**Your instructions**
Nothing but the lines from the one containing "1. Data on all past applications" to the end of the data should be returned, each exactly as written.

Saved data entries

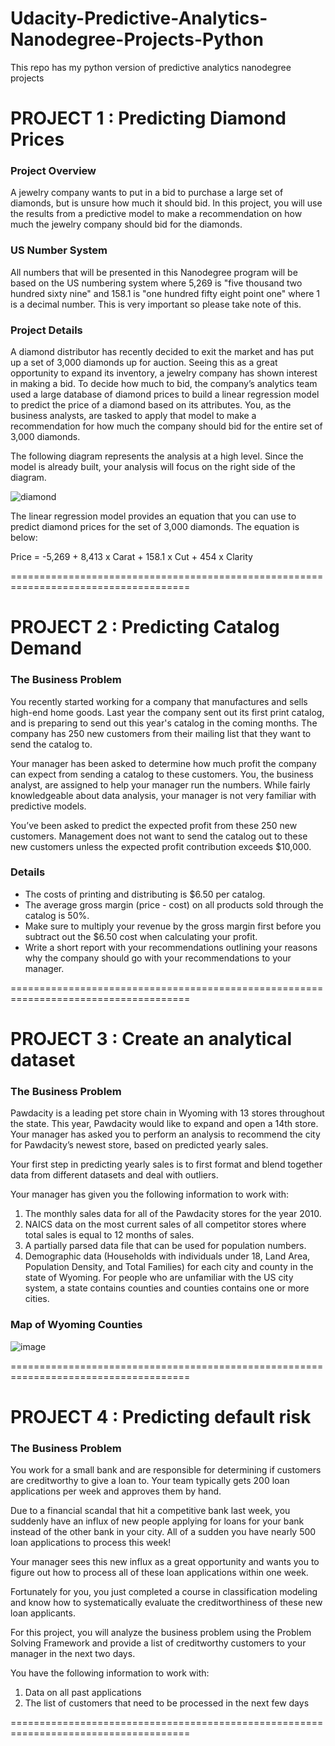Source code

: # Udacity-Predictive-Analytics-Nanodegree-Projects-Python
This repo has my python version of predictive analytics nanodegree projects

# PROJECT 1 : Predicting Diamond Prices
### Project Overview
A jewelry company wants to put in a bid to purchase a large set of diamonds, but is unsure how much it should bid. In this project, you will use the results from a predictive model to make a recommendation on how much the jewelry company should bid for the diamonds.

### US Number System
All numbers that will be presented in this Nanodegree program will be based on the US numbering system where 5,269 is "five thousand two hundred sixty nine" and 158.1 is "one hundred fifty eight point one" where 1 is a decimal number. This is very important so please take note of this.

### Project Details
A diamond distributor has recently decided to exit the market and has put up a set of 3,000 diamonds up for auction. Seeing this as a great opportunity to expand its inventory, a jewelry company has shown interest in making a bid. To decide how much to bid, the company’s analytics team used a large database of diamond prices to build a linear regression model to predict the price of a diamond based on its attributes. You, as the business analysts, are tasked to apply that model to make a recommendation for how much the company should bid for the entire set of 3,000 diamonds.

The following diagram represents the analysis at a high level. Since the model is already built, your analysis will focus on the right side of the diagram.

![diamond](https://user-images.githubusercontent.com/67826647/128141029-5e922a48-7b9b-4352-9bd3-284e00216cf6.png)

The linear regression model provides an equation that you can use to predict diamond prices for the set of 3,000 diamonds. The equation is below:

Price = -5,269 + 8,413 x Carat + 158.1 x Cut + 454 x Clarity

=====================================================================================

# PROJECT 2 : Predicting Catalog Demand

### The Business Problem
You recently started working for a company that manufactures and sells high-end home goods. Last year the company sent out its first print catalog, and is preparing to send out this year's catalog in the coming months. The company has 250 new customers from their mailing list that they want to send the catalog to.

Your manager has been asked to determine how much profit the company can expect from sending a catalog to these customers. You, the business analyst, are assigned to help your manager run the numbers. While fairly knowledgeable about data analysis, your manager is not very familiar with predictive models.

You’ve been asked to predict the expected profit from these 250 new customers. Management does not want to send the catalog out to these new customers unless the expected profit contribution exceeds $10,000.

### Details
* The costs of printing and distributing is $6.50 per catalog.
* The average gross margin (price - cost) on all products sold through the catalog is 50%.
* Make sure to multiply your revenue by the gross margin first before you subtract out the $6.50 cost when calculating your profit.
* Write a short report with your recommendations outlining your reasons why the company should go with your recommendations to your manager.

=====================================================================================

# PROJECT 3 : Create an analytical dataset

### The Business Problem
Pawdacity is a leading pet store chain in Wyoming with 13 stores throughout the state. This year, Pawdacity would like to expand and open a 14th store. Your manager has asked you to perform an analysis to recommend the city for Pawdacity’s newest store, based on predicted yearly sales.

Your first step in predicting yearly sales is to first format and blend together data from different datasets and deal with outliers.

Your manager has given you the following information to work with:

1. The monthly sales data for all of the Pawdacity stores for the year 2010.
2. NAICS data on the most current sales of all competitor stores where total sales is equal to 12 months of sales.
3. A partially parsed data file that can be used for population numbers.
4. Demographic data (Households with individuals under 18, Land Area, Population Density, and Total Families) for each city and county in the state of Wyoming. For people who are unfamiliar with the US city system, a state contains counties and counties contains one or more cities.

### Map of Wyoming Counties

![image](https://user-images.githubusercontent.com/67826647/128142306-180a18dd-b621-4ea7-ad0f-fcd3ff1d6722.png)

=====================================================================================

# PROJECT 4 : Predicting default risk

### The Business Problem
You work for a small bank and are responsible for determining if customers are creditworthy to give a loan to. Your team typically gets 200 loan applications per week and approves them by hand.

Due to a financial scandal that hit a competitive bank last week, you suddenly have an influx of new people applying for loans for your bank instead of the other bank in your city. All of a sudden you have nearly 500 loan applications to process this week!

Your manager sees this new influx as a great opportunity and wants you to figure out how to process all of these loan applications within one week.

Fortunately for you, you just completed a course in classification modeling and know how to systematically evaluate the creditworthiness of these new loan applicants.

For this project, you will analyze the business problem using the Problem Solving Framework and provide a list of creditworthy customers to your manager in the next two days.


You have the following information to work with:

1. Data on all past applications
2. The list of customers that need to be processed in the next few days

=====================================================================================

**Answer for this exercise**
1. Data on all past applications
2. The list of customers that need to be processed in the next few days

=====================================================================================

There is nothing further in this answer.